[Instructions for the task] What lines in the data hold the string "sind"? Show them.

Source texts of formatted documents
------
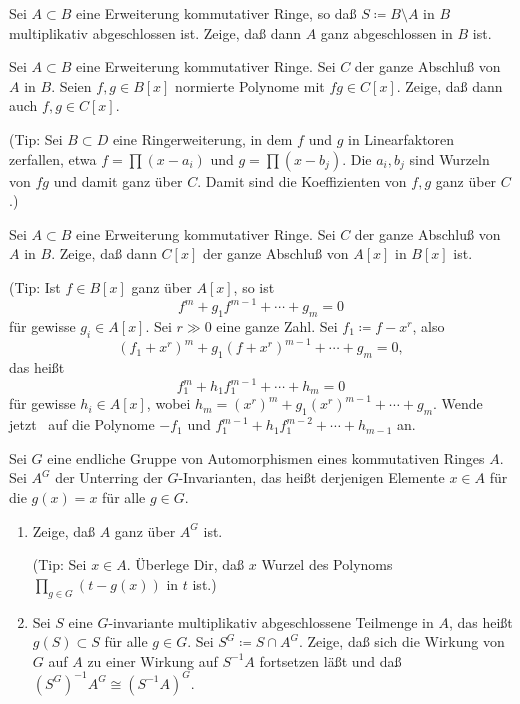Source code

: \begin{exercise}
	Sei \(A \subset B\) eine Erweiterung kommutativer Ringe, so daß
	\(S \coloneqq B \setminus A\) in \(B\) multiplikativ abgeschlossen ist.
	Zeige, daß dann \(A\) ganz abgeschlossen in \(B\) ist.
\end{exercise}

\begin{exercise}
	\label{exer:product_poly_in_closure}
	Sei \(A \subset B\) eine Erweiterung kommutativer Ringe. Sei \(C\) der
	ganze Abschluß von \(A\) in \(B\). Seien \(f, g \in B[x]\) normierte
	Polynome mit \(fg \in C[x]\). Zeige, daß dann auch \(f, g \in C[x]\).
	
	(Tip: Sei \(B \subset D\) eine Ringerweiterung, in dem \(f\) und \(g\)
	in Linearfaktoren zerfallen, etwa \(f = \prod (x - a_i)\) und \(g = \prod
	(x - b_j)\). Die \(a_i, b_j\) sind Wurzeln von \(fg\) und damit ganz über
	\(C\). Damit sind die Koeffizienten von \(f, g\) ganz über \(C\).)
\end{exercise}

\begin{exercise}
	Sei \(A \subset B\) eine Erweiterung kommutativer Ringe. Sei \(C\) der
	ganze Abschluß von \(A\) in \(B\). Zeige, daß dann \(C[x]\) der ganze
	Abschluß von \(A[x]\) in \(B[x]\) ist.

	(Tip: Ist \(f \in B[x]\) ganz über \(A[x]\), so ist \[f^m + g_1 f^{m - 1}
	+ \dotsb + g_m = 0\] für gewisse \(g_i \in A[x]\). Sei \(r \gg 0\) eine ganze
	Zahl. Sei \(f_1 \coloneqq f - x^r\), also
	\[(f_1 + x^r)^m + g_1 (f + x^r)^{m - 1} + \dotsb + g_m = 0,\]
	das heißt \[f_1^m + h_1 f_1^{m - 1} + \dotsb + h_m = 0\]
	für gewisse \(h_i \in A[x]\), wobei \(h_m = (x^r)^m + g_1(x^r)^{m - 1}
	+ \dotsb + g_m\). Wende jetzt~ auf
	die Polynome \(-f_1\) und \(f_1^{m - 1} + h_1 f_1^{m - 2} + \dotsb +
	h_{m - 1}\) an.
\end{exercise}

\begin{exercise}
	Sei \(G\) eine endliche Gruppe von Automorphismen eines kommutativen Ringes
	\(A\). Sei \(A^G\) der Unterring der \(G\)-Invarianten, das heißt derjenigen
	Elemente \(x \in A\) für die \(g(x) = x\) für alle \(g \in G\).
	\begin{enumerate}
	\item
		Zeige, daß \(A\) ganz über \(A^G\) ist.
	
		(Tip: Sei \(x \in A\). Überlege Dir, daß \(x\) Wurzel des Polynoms
		\(\prod\limits_{g \in G} (t - g(x))\) in \(t\) ist.)
	\item
		Sei \(S\) eine \(G\)-invariante multiplikativ abgeschlossene Teilmenge
		in \(A\), das heißt \(g(S) \subset S\) für alle \(g \in G\). Sei
		\(S^G \coloneqq S \cap A^G\). Zeige, daß sich die Wirkung von \(G\)
		auf \(A\) zu einer Wirkung auf \(S^{-1} A\) fortsetzen läßt und daß
		\((S^G)^{-1} A^G \cong (S^{-1} A)^G\).
	\end{enumerate}
\end{exercise}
------
[Completed exercise]
	(x - b_j)\). Die \(a_i, b_j\) sind Wurzeln von \(fg\) und damit ganz über
	\(C\). Damit sind die Koeffizienten von \(f, g\) ganz über \(C\).)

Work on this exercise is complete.